17. The critical issue is whether the fair-minded and informed observer would conclude, having considered the facts, that there was a real possibility that Dr Armstrong would not evaluate reports by other doctors who acted as EMPs objectively and impartially against the other evidence. The fair-minded and informed observer can be assumed to have access to all the facts that are capable of being known by members of the public generally, bearing in mind that it is the appearance that these facts give rise to that matters, not what is in the mind of the particular judge or tribunal member who is under scrutiny. It is to be assumed, as Kirby J put it in Johnson v Johnson (2000) 201 CLR 488, 509, para 53, that the observer is neither complacent nor unduly sensitive or suspicious when he examines the facts that he can look at. It is to be assumed too that he is able to distinguish between what is relevant and what is irrelevant, and that he is able when exercising his judgment to decide what weight should be given to the facts that are relevant.

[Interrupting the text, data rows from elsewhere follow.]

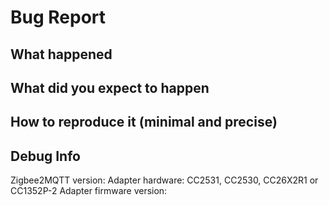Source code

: <!--
Before submitting an issue make sure you've searched for a similar issue and read the documentation: https://www.zigbee2mqtt.io/.

Rules (don't ignore these, your issue will be closed without further notice):
- English only
- Make sure you are on the latest Zigbee2MQTT version
- Provide a clear description of the problem
- DON'T copy logs directly here, post a link to https://hastebin.com/ or https://pastebin.com/.
- Make sure you are running the latest firmware https://github.com/koenkk/z-stack-firmware.

Did you read the FAQ?
- https://www.zigbee2mqtt.io/information/FAQ.html

Zigbee2MQTT fails to start?
- https://www.zigbee2mqtt.io/information/FAQ.html#help-zigbee2mqtt-fails-to-start

Having issues when using a CC2531?
- Make sure the CC2531 is connected through a USB extension cable
- Try the source routing firmware: https://github.com/Koenkk/Z-Stack-firmware/tree/master/coordinator/Z-Stack_Home_1.2/bin/source_routing
- With larger networks (30/40+) devices, your CC2531 might not be powerful enough. This will cause weird issues, in this case it's advised to use a more powerful adapter: https://www.zigbee2mqtt.io/information/supported_adapters.html#texas-instruments-cc26x2r1

Unsupported device?
- https://www.zigbee2mqtt.io/how_tos/how_to_support_new_devices.html

Device does not pair or interview fails?
- https://www.zigbee2mqtt.io/information/FAQ.html#why-does-my-device-not-or-fail-to-pair

Bug report?
- If applicable, provide steps how to reproduce the problem.
- Provide the herdsman debug logging: https://www.zigbee2mqtt.io/information/debug.html#zigbee-herdsman-debug-logging

-->

<!--Start your bug report below this line-->

# Bug Report
## What happened

## What did you expect to happen

## How to reproduce it (minimal and precise)

## Debug Info
Zigbee2MQTT version:
Adapter hardware: CC2531, CC2530, CC26X2R1 or CC1352P-2
Adapter firmware version:
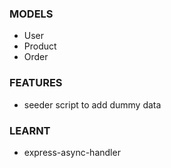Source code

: ### MODELS
- User
- Product
- Order

### FEATURES
- seeder script to add dummy data


### LEARNT
- express-async-handler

18. It is important to stress at the outset that the facts do not support the appellant's primary argument that Dr Armstrong was to be seen as a Benefits Agency doctor or that she was in some other way aligned with the Benefits Agency. The tribunal of commissioners and their Lordships of the First Division were in agreement on this point. Her relationship with the Benefits Agency was as an independent expert adviser. Her advice was sought and given because of the skills that she was able to bring to bear on medical issues in the exercise of her professional judgment. A fair-minded observer who had considered the facts properly would appreciate that professional detachment and the ability to exercise her own independent judgment on medical issues lay at the heart of her relationship with the Agency. He would also appreciate that she was just as capable of exercising those qualities when sitting as the medical member of a disability appeal tribunal. So there is no basis for a finding that there was a reasonable apprehension of bias on the ground that Dr Armstrong had a predisposition to favour the interests of the Benefits Agency. Nor, it must be emphasised, is there any suggestion that she did or said anything in the course of her work which might be thought to cast doubt on her impartiality or her integrity.